Women's Center

At the end of a year that has seen various plans for the College (including the curricular review) mark time or unravel, matters are quietly speeding ahead with one project that has long been on the table: a women’s center. Plans for a renovated space in the basement of Canaday Hall have already been drawn up, and a director search committee, chaired by associate dean of the College Judith H. Kidd, expects to name its choice by the end of this semester. “We’re on a fast track now,” Kidd says. If all goes smoothly, the center should be operating this fall.

This represents a sudden departure from the College’s longstanding approach. Women’s groups have lobbied for a center since Harvard and Radcliffe began their “non-merger merger” process in the 1970s, but previous attempts often fizzled due to lack of funding and administrative support. Kidd says the College’s decision to get behind the center this time was provoked by shifting space, not shifting agendas. With Hilles Library slated for renovation to create offices for student groups, new possibilities became available in the Yard dormitory basements where the Undergraduate Council, the Independent, the Salient, Kuumba, CityStep, and six other groups headed to the Quad now operate. “There’s a ripple effect,” Kidd says. “We start to think about how the space can be used. There has been consistent consensus among women’s groups that a center is needed.”

That need crystallized in April 2004, when 13 groups submitted a proposal for a women’s center in the reconfigured Hilles that asserted, “[A] space dedicated to the support and betterment of women’s experiences at Harvard College is vitally necessary.” The proposal was convincing, Kidd says: the College decided to proceed with the project. Center proponents eventually called for a more central location, and in mid March, Kidd unveiled four plans for a redesigned space in Canaday Hall’s basement, created by Boston architects Kennedy and Violich—the same firm enlisted to redo Hilles.

Even as building plans and a director search proceed, however, not everyone agrees on exactly how a women’s center should function. Structurally, organizers say, it will resemble the Harvard Foundation for Intercultural and Race Relations, providing an umbrella space for the 26 Harvard organizations already devoted to women’s issues—from ECHO, an eating-concerns group, to cultural groups, Women in Business, and the Office of Sexual Assault Prevention and Response. Alka Tandon ’07, co-chair of the Women’s Leadership Project, says centralization will help these groups work more effectively: “A lot of us do the same things and target the same audience. The women’s center would provide a space to work together.”
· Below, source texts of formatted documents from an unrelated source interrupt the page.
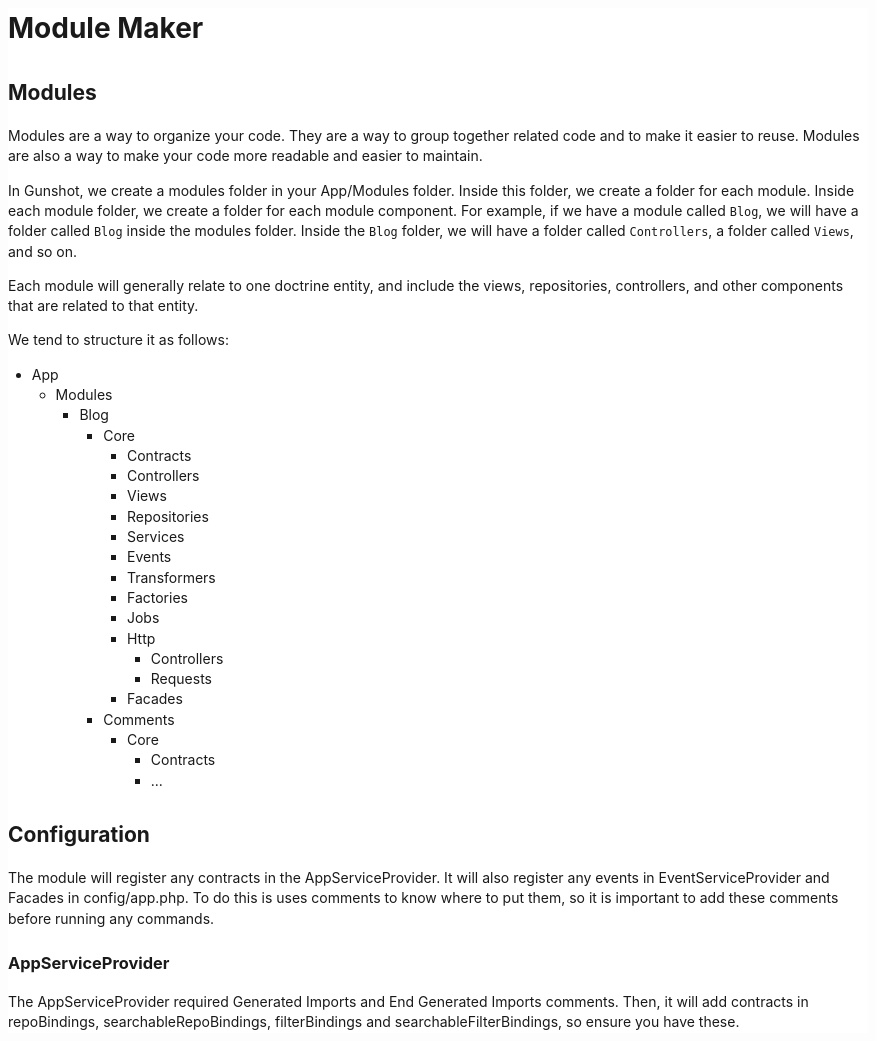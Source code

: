 
# Module Maker

## Modules

Modules are a way to organize your code. They are a way to group together related code and to make it easier to reuse. Modules are also a way to make your code more readable and easier to maintain.

In Gunshot, we create a modules folder in your App/Modules folder. Inside this folder, we create a folder for each module. Inside each module folder, we create a folder for each module component. For example, if we have a module called `Blog`, we will have a folder called `Blog` inside the modules folder. Inside the `Blog` folder, we will have a folder called `Controllers`, a folder called `Views`, and so on.

Each module will generally relate to one doctrine entity, and include the views, repositories, controllers, and other components that are related to that entity.

We tend to structure it as follows:

- App
  - Modules
    - Blog
      - Core 
        - Contracts
        - Controllers
        - Views
        - Repositories
        - Services
        - Events
        - Transformers
        - Factories
        - Jobs
        - Http
          - Controllers
          - Requests
        - Facades
      - Comments
        - Core
          - Contracts
          - ...

## Configuration

The module will register any contracts in the AppServiceProvider. It will also register any events in EventServiceProvider and Facades in config/app.php. To do this is uses comments to know where to put them, so it is important to add these comments before running any commands.

### AppServiceProvider

The AppServiceProvider required Generated Imports and End Generated Imports comments. Then, it will add contracts in repoBindings, searchableRepoBindings, filterBindings and searchableFilterBindings, so ensure you have these.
Students have already weighed in with opinions on how the center should add to campus life. In a survey conducted by the Undergraduate Council in February, respondents said they envisioned the center as a resource hub offering one-stop-shopping for information on issues such as contraception, self-image, and relationships. The current plans also call for “drop-in” space—an open area suited to gatherings and informal meetings.

Some say the College should create a general student center to meet this need: in a February 16 editorial, Crimson staffers argued that “the considerable amount of resources being put towards the center would be better allocated addressing the social environment for all Harvard students....” Not everyone agrees: Lauren Epstein ’07, a council representative and a member of the director search committee, says the women’s center “has to be seen in the larger context of other things happening in the College, where there are major changes in availability of student space.” She cites three planned projects—a campus pub in Loker Commons, new social space for freshmen, and the new student activities offices in Hilles—as evidence that the College is addressing longstanding undergraduate requests for additional social space separately.

Not all students are convinced that the women’s center will reach out to a wide audience. Some have suggested that the space will likely cater to members of those groups, such as the Radcliffe Union of Students, who pushed hardest for its creation. In a March 17 Crimson op-ed titled “Avoiding Bra-Burning Bonfires,” first-years Lucy Caldwell and Ramya Parthasarathy expressed concern that the center would reflect an “extreme” feminist point of view, alienating conservative or mainstream women, as well as men: “A major purpose of a women’s center must be to empower moderate women, not feminazis,” they wrote. Dara Goodman ’07, chair of RUS, says that she wants the same thing. “It’s important that the space is something that every woman feels comfortable entering, not just women already involved in women’s-specific interest groups,” she says, adding that it would be part of the job of the incoming director to make the space feel politically neutral.

Critics have cast the women’s center as a public-relations effort—the Crimson noted that it would make “an impressive stop on a campus tour”—but in some ways, Goodman argues, that’s exactly the kind of effort that Harvard has yet to make. “The symbolic gesture is really important, because Harvard has never done that before,” she says. “There was a lot of space dedicated to women out at Radcliffe, and now that space is gone. That’s a powerful statement. Having a women’s center shows that Harvard cares about women and is willing to make changes institutionally to support them.”